Le rassemblement des mouvements sociaux au contre-sommet devait permettre d’entrevoir un plan à long terme pour contrer la négli­gence des gouvernements. Des militant·e·s expérimentés se désolaient de certaines redites, du sentiment d’avoir toujours à tout recommencer, de la difficulté de sensibiliser des médias inattentifs, de reprendre sans cesse la même résistance. Pour d’autres, il s’agissait de mettre en place un mouvement nouveau, qui relie la problématique précise des changements climatiques à la nécessité d’entrevoir un changement de société beaucoup plus large, cette « transition énergétique », avec ses importantes conséquences, qui a servi de leitmotiv aux divers intervenant·e·s du contre-sommet.
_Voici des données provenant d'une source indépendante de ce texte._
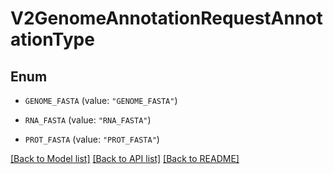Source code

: # V2GenomeAnnotationRequestAnnotationType

## Enum


* `GENOME_FASTA` (value: `"GENOME_FASTA"`)

* `RNA_FASTA` (value: `"RNA_FASTA"`)

* `PROT_FASTA` (value: `"PROT_FASTA"`)


[[Back to Model list]](../README.md#documentation-for-models) [[Back to API list]](../README.md#documentation-for-api-endpoints) [[Back to README]](../README.md)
Sans haine, sans arme, sans violence

Il est donc nécessaire de poursuivre l’élan du contre-sommet par d’autres rencontres internationales qui permettront de planifier des actions collectives. Si les luttes locales restent fondamentales, elles doivent aussi se lier à d’autres plus globales, alors que les effets du réchauffement climatique ne connaissent pas de frontières. Le prochain forum social mondial, qui aura lieu à Montréal en août prochain, a été considéré par plusieurs comme un rendez-vous nécessaire, un jalon à la construction de ce mouvement international.

En attendant, la militante et auteure Naomi Klein, omniprésente lors du contre-sommet, a donné un mot d’ordre. En faisant allusion au terme « blockadia », utilisé dans son dernier essai Tout peut changer, elle insistait sur la nécessité de prendre tous les moyens pour bloquer systématiquement les projets d’extraction de ressources fossiles. Ainsi, la résistance face à l’oléoduc qui ferait cheminer le pétrole des sables bitumineux en direction de l’Atlantique est vitale : il s’agit désormais de la seule porte de sortie pour ce pétrole sale. La fermer permettra de conserver ce pétrole au seul endroit qui lui convient, c’est-à-dire bien enfoui sous la terre.

Pendant le contre-sommet, on remarquait aussi la présence du groupe HK et les Saltimbanks, qui reprenait une chanson particulièrement appropriée : Sans haine, sans arme et sans violence. / De résistances en désobéissances. / C’est une évidence, nos vies n’ont plus aucun sens, / depuis que nos rêves sont indexés sur le prix de l’essence. Cette chanson exprimait le difficile programme de celles et ceux qui les écoutaient, ravis et revigorés.